Dadashazar, Hossein; Painemal, David; Alipanah, Majid; Brunke, Michael; Chellappan, Seethala; Corral, Andrea F; Crosbie, Ewan; Kirschler, Simon; Liu, Hongyu; Moore, Richard H; Robinson, Claire; Scarino, Amy Jo; Shook, Michael; Sinclair, Kenneth; Thornhill, K Lee; Voigt, Christiane; Wang, Hailong; Winstead, Edward; Zeng, Xubin; Ziemba, Luke; Zuidema, Paquita; Sorooshian, Armin.
Afiliação
  • Dadashazar H; Department of Chemical and Environmental Engineering, University of Arizona, Tucson, AZ, USA.
  • Painemal D; NASA Langley Research Center, Hampton, VA, USA.
  • Alipanah M; Science Systems and Applications, Inc., Hampton, VA, USA.
  • Brunke M; Department of Systems and Industrial Engineering, University of Arizona, Tucson, AZ, USA.
  • Chellappan S; Department of Hydrology and Atmospheric Sciences, University of Arizona, Tucson, AZ, USA.
  • Corral AF; Rosenstiel School of Marine and Atmospheric Science, University of Miami, Miami, FL, USA.
  • Crosbie E; Department of Chemical and Environmental Engineering, University of Arizona, Tucson, AZ, USA.
  • Kirschler S; NASA Langley Research Center, Hampton, VA, USA.
  • Liu H; Science Systems and Applications, Inc., Hampton, VA, USA.
  • Moore RH; Institute of Atmospheric Physics, German Aerospace Center, Oberpfaffenhofen, Germany.
  • Robinson C; National Institute of Aerospace, Hampton, VA, USA.
  • Scarino AJ; NASA Langley Research Center, Hampton, VA, USA.
  • Shook M; NASA Langley Research Center, Hampton, VA, USA.
  • Sinclair K; Science Systems and Applications, Inc., Hampton, VA, USA.
  • Thornhill KL; NASA Langley Research Center, Hampton, VA, USA.
  • Voigt C; Science Systems and Applications, Inc., Hampton, VA, USA.
  • Wang H; NASA Langley Research Center, Hampton, VA, USA.
  • Winstead E; NASA Goddard Institute for Space Studies, New York, NY, USA.
  • Zeng X; Universities Space Research Association, Columbia, MD, USA.
  • Ziemba L; NASA Langley Research Center, Hampton, VA, USA.
  • Zuidema P; Institute of Atmospheric Physics, German Aerospace Center, Oberpfaffenhofen, Germany.
  • Sorooshian A; Atmospheric Sciences and Global Change Division, Pacific Northwest National Laboratory, Richland, WA, USA.
Atmos Chem Phys ; 21(13): 10499-10526, 2021 Jul.

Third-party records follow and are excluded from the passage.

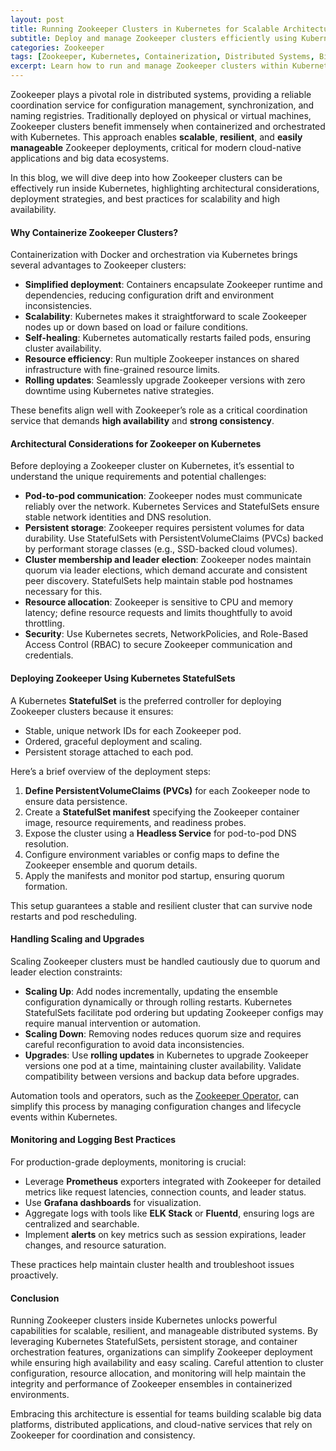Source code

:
 ```yaml
---
layout: post  
title: Running Zookeeper Clusters in Kubernetes for Scalable Architectures  
subtitle: Deploy and manage Zookeeper clusters efficiently using Kubernetes containers for robust, scalable distributed systems  
categories: Zookeeper  
tags: [Zookeeper, Kubernetes, Containerization, Distributed Systems, Big Data, Scalability, DevOps, Cloud Native]  
excerpt: Learn how to run and manage Zookeeper clusters within Kubernetes environments, leveraging container orchestration for scalable and resilient distributed architectures.  
---
```

Zookeeper plays a pivotal role in distributed systems, providing a reliable coordination service for configuration management, synchronization, and naming registries. Traditionally deployed on physical or virtual machines, Zookeeper clusters benefit immensely when containerized and orchestrated with Kubernetes. This approach enables **scalable**, **resilient**, and **easily manageable** Zookeeper deployments, critical for modern cloud-native applications and big data ecosystems.

In this blog, we will dive deep into how Zookeeper clusters can be effectively run inside Kubernetes, highlighting architectural considerations, deployment strategies, and best practices for scalability and high availability.

#### Why Containerize Zookeeper Clusters?

Containerization with Docker and orchestration via Kubernetes brings several advantages to Zookeeper clusters:

- **Simplified deployment**: Containers encapsulate Zookeeper runtime and dependencies, reducing configuration drift and environment inconsistencies.
- **Scalability**: Kubernetes makes it straightforward to scale Zookeeper nodes up or down based on load or failure conditions.
- **Self-healing**: Kubernetes automatically restarts failed pods, ensuring cluster availability.
- **Resource efficiency**: Run multiple Zookeeper instances on shared infrastructure with fine-grained resource limits.
- **Rolling updates**: Seamlessly upgrade Zookeeper versions with zero downtime using Kubernetes native strategies.

These benefits align well with Zookeeper’s role as a critical coordination service that demands **high availability** and **strong consistency**.

#### Architectural Considerations for Zookeeper on Kubernetes

Before deploying a Zookeeper cluster on Kubernetes, it’s essential to understand the unique requirements and potential challenges:

- **Pod-to-pod communication**: Zookeeper nodes must communicate reliably over the network. Kubernetes Services and StatefulSets ensure stable network identities and DNS resolution.
- **Persistent storage**: Zookeeper requires persistent volumes for data durability. Use StatefulSets with PersistentVolumeClaims (PVCs) backed by performant storage classes (e.g., SSD-backed cloud volumes).
- **Cluster membership and leader election**: Zookeeper nodes maintain quorum via leader elections, which demand accurate and consistent peer discovery. StatefulSets help maintain stable pod hostnames necessary for this.
- **Resource allocation**: Zookeeper is sensitive to CPU and memory latency; define resource requests and limits thoughtfully to avoid throttling.
- **Security**: Use Kubernetes secrets, NetworkPolicies, and Role-Based Access Control (RBAC) to secure Zookeeper communication and credentials.

#### Deploying Zookeeper Using Kubernetes StatefulSets

A Kubernetes **StatefulSet** is the preferred controller for deploying Zookeeper clusters because it ensures:

- Stable, unique network IDs for each Zookeeper pod.
- Ordered, graceful deployment and scaling.
- Persistent storage attached to each pod.

Here’s a brief overview of the deployment steps:

1. **Define PersistentVolumeClaims (PVCs)** for each Zookeeper node to ensure data persistence.
2. Create a **StatefulSet manifest** specifying the Zookeeper container image, resource requirements, and readiness probes.
3. Expose the cluster using a **Headless Service** for pod-to-pod DNS resolution.
4. Configure environment variables or config maps to define the Zookeeper ensemble and quorum details.
5. Apply the manifests and monitor pod startup, ensuring quorum formation.

This setup guarantees a stable and resilient cluster that can survive node restarts and pod rescheduling.

#### Handling Scaling and Upgrades

Scaling Zookeeper clusters must be handled cautiously due to quorum and leader election constraints:

- **Scaling Up**: Add nodes incrementally, updating the ensemble configuration dynamically or through rolling restarts. Kubernetes StatefulSets facilitate pod ordering but updating Zookeeper configs may require manual intervention or automation.
- **Scaling Down**: Removing nodes reduces quorum size and requires careful reconfiguration to avoid data inconsistencies.
- **Upgrades**: Use **rolling updates** in Kubernetes to upgrade Zookeeper versions one pod at a time, maintaining cluster availability. Validate compatibility between versions and backup data before upgrades.

Automation tools and operators, such as the [Zookeeper Operator](https://github.com/pravega/zookeeper-operator), can simplify this process by managing configuration changes and lifecycle events within Kubernetes.

#### Monitoring and Logging Best Practices

For production-grade deployments, monitoring is crucial:

- Leverage **Prometheus** exporters integrated with Zookeeper for detailed metrics like request latencies, connection counts, and leader status.
- Use **Grafana dashboards** for visualization.
- Aggregate logs with tools like **ELK Stack** or **Fluentd**, ensuring logs are centralized and searchable.
- Implement **alerts** on key metrics such as session expirations, leader changes, and resource saturation.

These practices help maintain cluster health and troubleshoot issues proactively.

#### Conclusion

Running Zookeeper clusters inside Kubernetes unlocks powerful capabilities for scalable, resilient, and manageable distributed systems. By leveraging Kubernetes StatefulSets, persistent storage, and container orchestration features, organizations can simplify Zookeeper deployment while ensuring high availability and easy scaling. Careful attention to cluster configuration, resource allocation, and monitoring will help maintain the integrity and performance of Zookeeper ensembles in containerized environments.

Embracing this architecture is essential for teams building scalable big data platforms, distributed applications, and cloud-native services that rely on Zookeeper for coordination and consistency.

Article em En | MEDLINE | ID: mdl-34377145
ABSTRACT
Cloud drop number concentrations (N d) over the western North Atlantic Ocean (WNAO) are generally highest during the winter (DJF) and lowest in summer (JJA), in contrast to aerosol proxy variables (aerosol optical depth, aerosol index, surface aerosol mass concentrations, surface cloud condensation nuclei (CCN) concentrations) that generally peak in spring (MAM) and JJA with minima in DJF. Using aircraft, satellite remote sensing, ground-based in situ measurement data, and reanalysis data, we characterize factors explaining the divergent seasonal cycles and furthermore probe into factors influencing N d on seasonal timescales. The results can be summarized well by features most pronounced in DJF, including features associated with cold-air outbreak (CAO) conditions such as enhanced values of CAO index, planetary boundary layer height (PBLH), low-level liquid cloud fraction, and cloud-top height, in addition to winds aligned with continental outflow. Data sorted into high- and low-N d days in each season, especially in DJF, revealed that all of these conditions were enhanced on the high-N d days, including reduced sea level pressure and stronger wind speeds. Although aerosols may be more abundant in MAM and JJA, the conditions needed to activate those particles into cloud droplets are weaker than in colder months, which is demonstrated by calculations of the strongest (weakest) aerosol indirect effects in DJF (JJA) based on comparing N d to perturbations in four different aerosol proxy variables (total and sulfate aerosol optical depth, aerosol index, surface mass concentration of sulfate). We used three machine learning models and up to 14 input variables to infer about most influential factors related to N d for DJF and JJA, with the best performance obtained with gradient-boosted regression tree (GBRT) analysis. The model results indicated that cloud fraction was the most important input variable, followed by some combination (depending on season) of CAO index and surface mass concentrations of sulfate and organic carbon. Future work is recommended to further understand aspects uncovered here such as impacts of free tropospheric aerosol entrainment on clouds, degree of boundary layer coupling, wet scavenging, and giant CCN effects on aerosol-N d relationships, updraft velocity, and vertical structure of cloud properties such as adiabaticity that impact the satellite estimation of N d.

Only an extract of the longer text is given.